Just recently the head of the polling agency Gallup came out and said that the government employment numbers were inaccurate, perhaps purposefully so.

So when it comes to employment, the Fed's reference point is apparently a questionable one. And when it comes to "licking inflation," the Fed can only claim that mantle because it has interfered in the marketplace so significantly that the West's entire economy is still deflating, some five years beyond the advent of the Great Recession.

The article – having presented an initial, fundamental inaccuracy – now goes on to propose a thought experiment designed to make readers understand the problem with giving Congress more power when it comes to central banking.

What might have happened if the Fed actually did what the Tea Party conservatives wanted? Let's imagine in October 2008 that the Trouble Asset Relief Program legislation was amended to include congressional oversight and require approval of Fed action. The result might have been a very constrained Fed response, if any at all. What would have happened, for example, if the Fed were barred from cutting interest rates to zero and ordered by Congress not to reduce them below 4 percent on the theory that doing so would give unjustified aid to underwater homeowners? Or let's suppose there was no quantitative easing, no liquidity injections or none of the various credit facilities established to free up money flow.

The answer comes quickly. The economy would have been even worse, we're told. More employees would have been laid off and mortgage rates would not have moved down so hard. There would have been more foreclosures, more bank failures and real-estate losses generally. "A full-blown depression on a par with the 1930s would have been a very real possibility."

The conclusion of the editorial is that the Fed's preemptive actions, especially its willingness to buy bonds directly in the marketplace, provided an inflationary boost that allowed the economy to "recover" – and thus gave Congress the leeway to continue its posturing.

And so we see a great irony here: the Fed has provided economic cover for Congress to behave badly and engage in childish posturing rather than doing the people's business.

Even the last line or so of this editorial is not really accurate. The bottom line when it comes to regulation and legislation is that sociopolitical and economic rules are inevitably price fixes. As tax collections are at least US$3.5 trillion at this point, that means that Congress interferes in close to one-third of the US economy.

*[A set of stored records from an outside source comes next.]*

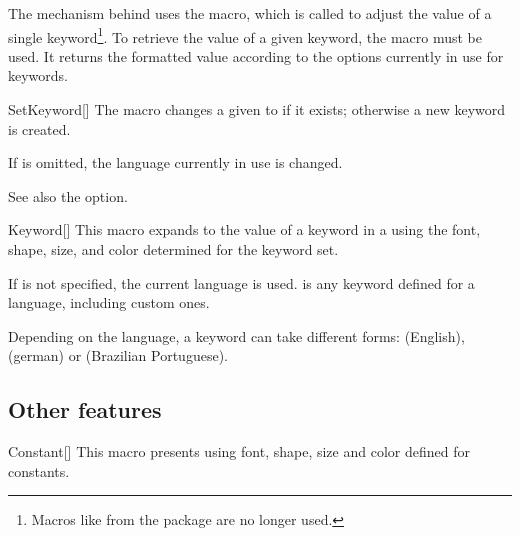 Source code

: \documentclass[a4paper, 11pt]{article}
\begin{document}
\begin{figure}
\end{figure}

The mechanism behind  uses the  macro, which is called to adjust the value of a single keyword\footnote{Macros like  from the  package are no longer used.}. To retrieve the value of a given keyword, the  macro must be used. It returns the formatted value according to the options currently in use for keywords.

\begin{macro}{SetKeyword}[]
    The macro  changes a given  to  if it exists; otherwise a new keyword is created.

    If  is omitted, the language currently in use is changed.

    See also the  option.
\end{macro}

\begin{macro}{Keyword}[]
    This macro expands to the value of a keyword in a  using the font, shape, size, and color determined for the keyword set.

    If  is not specified, the current language is used.  is any keyword defined for a language, including custom ones.
\end{macro}

\begin{tcblisting}{}
    Depending on the language, a keyword can take different forms:  (English),  (german) or  (Brazilian Portuguese).
\end{tcblisting}

\subsection{Other features}

\begin{macro}{Constant}[]
    This macro presents  using font, shape, size and color defined for constants.
\end{macro}
\end{document}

There is a difference between what people choose to do with their money and what people are forced to do with it by law. By now, this process is "price fixing" on a grand scale … and price fixing isn't effective. It causes queues, scarcity and ultimately impoverishment.

When it comes to Fed inflation, one can ask why the central bank continues to be a cherished institution in so many eyes. True, the Fed's actions over the past half-decade have salvaged the "system." But is the system worth salvaging?

Is a desirable system one that collapses every few years, wiping out entrepreneurs, equity and jobs on a massive scale? In the past 20 years or so there have been three major contractions, each one worse than the one before. In the US there are 40 million on food stamps and some 90 million said to be underemployed or unemployed.

The article indicates that the Fed would not have been able to salvage the US economy if Congress were in charge. In fact, the Fed would not have been able to create yet another asset bubble. When this one collapses, the damage will probably be even more extreme.

After Thoughts

It's hard to defend the Fed these days, which is one reason, sooner or later, the institution may collapse entirely … along with the US economy it has destabilized for decades.